**Problem:**
All that is needed is an exact repetition of the lines from the one containing "### DELETE (Dish)" through the final line of the material, without pictures.

**Extracted information:**

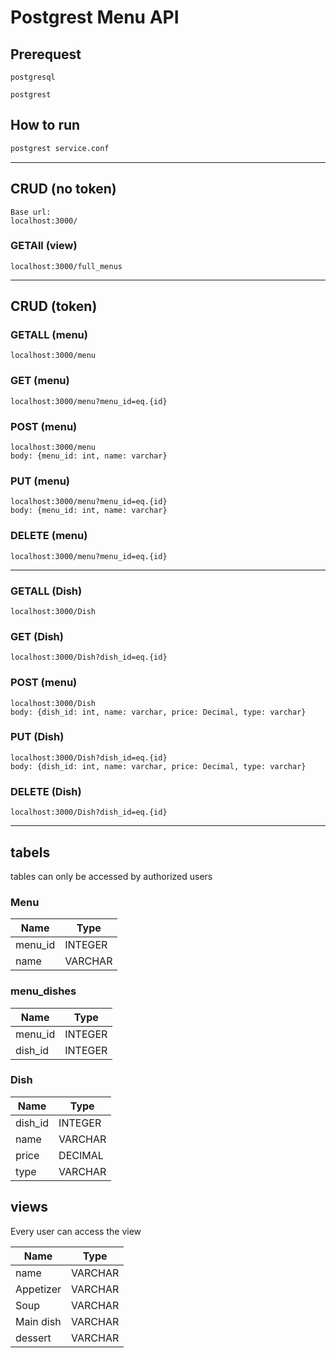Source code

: # Postgrest Menu API


## Prerequest
```
postgresql

postgrest

```


## How to run
``` bash
postgrest service.conf
```

---

## CRUD (no token)

```
Base url:
localhost:3000/
```

### GETAll (view)
```localhost:3000/full_menus```

---

## CRUD (token)

### GETALL (menu)
```localhost:3000/menu```

### GET (menu)
```localhost:3000/menu?menu_id=eq.{id}```

### POST (menu)
```
localhost:3000/menu
body: {menu_id: int, name: varchar}
```

### PUT (menu)
```
localhost:3000/menu?menu_id=eq.{id}
body: {menu_id: int, name: varchar}
```

### DELETE (menu)
```localhost:3000/menu?menu_id=eq.{id}```

---

### GETALL (Dish)
```localhost:3000/Dish```

### GET (Dish)
```localhost:3000/Dish?dish_id=eq.{id}```

### POST (menu)
```
localhost:3000/Dish
body: {dish_id: int, name: varchar, price: Decimal, type: varchar}
```

### PUT (Dish)
```
localhost:3000/Dish?dish_id=eq.{id}
body: {dish_id: int, name: varchar, price: Decimal, type: varchar}
```

### DELETE (Dish)
```localhost:3000/Dish?dish_id=eq.{id}```

---

## tabels

tables can only be accessed by authorized users

### Menu

| Name          | Type     |  
| ------------- | ---      |
| menu_id       | INTEGER  |
| name          | VARCHAR  |

### menu_dishes

| Name          | Type     |  
| ------------- | ---      |
| menu_id       | INTEGER  |
| dish_id       | INTEGER  |

### Dish

| Name          | Type     |  
| ------------- | ---      |
| dish_id       | INTEGER  |
| name          | VARCHAR  |
| price         | DECIMAL  |
| type          | VARCHAR  |  

## views

Every user can access the view

| Name          | Type     |  
| ------------- | ---      |
| name          | VARCHAR  |
| Appetizer     | VARCHAR  |
| Soup          | VARCHAR  |
| Main dish     | VARCHAR  |  
| dessert       | VARCHAR  |  

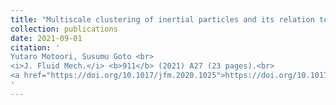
 ```yaml
---
title: "Multiscale clustering of inertial particles and its relation to the hierarchy of coherent structures in turbulent channel flow"
collection: publications
date: 2021-09-01
citation: '
Yutaro Motoori, Susumu Goto <br> 
<i>J. Fluid Mech.</i> <b>911</b> (2021) A27 (23 pages).<br>
<a href="https://doi.org/10.1017/jfm.2020.1025">https://doi.org/10.1017/jfm.2020.1025</a>
'
---
```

**Result for this exercise:**
### DELETE (Dish)
```localhost:3000/Dish?dish_id=eq.{id}```

---

## tabels

tables can only be accessed by authorized users

### Menu

| Name          | Type     |  
| ------------- | ---      |
| menu_id       | INTEGER  |
| name          | VARCHAR  |

### menu_dishes

| Name          | Type     |  
| ------------- | ---      |
| menu_id       | INTEGER  |
| dish_id       | INTEGER  |

### Dish

| Name          | Type     |  
| ------------- | ---      |
| dish_id       | INTEGER  |
| name          | VARCHAR  |
| price         | DECIMAL  |
| type          | VARCHAR  |  

## views

Every user can access the view

| Name          | Type     |  
| ------------- | ---      |
| name          | VARCHAR  |
| Appetizer     | VARCHAR  |
| Soup          | VARCHAR  |
| Main dish     | VARCHAR  |  
| dessert       | VARCHAR  |  

 ```yaml
---
title: "Multiscale clustering of inertial particles and its relation to the hierarchy of coherent structures in turbulent channel flow"
collection: publications
date: 2021-09-01
citation: '
Yutaro Motoori, Susumu Goto <br> 
<i>J. Fluid Mech.</i> <b>911</b> (2021) A27 (23 pages).<br>
<a href="https://doi.org/10.1017/jfm.2020.1025">https://doi.org/10.1017/jfm.2020.1025</a>
'
---
```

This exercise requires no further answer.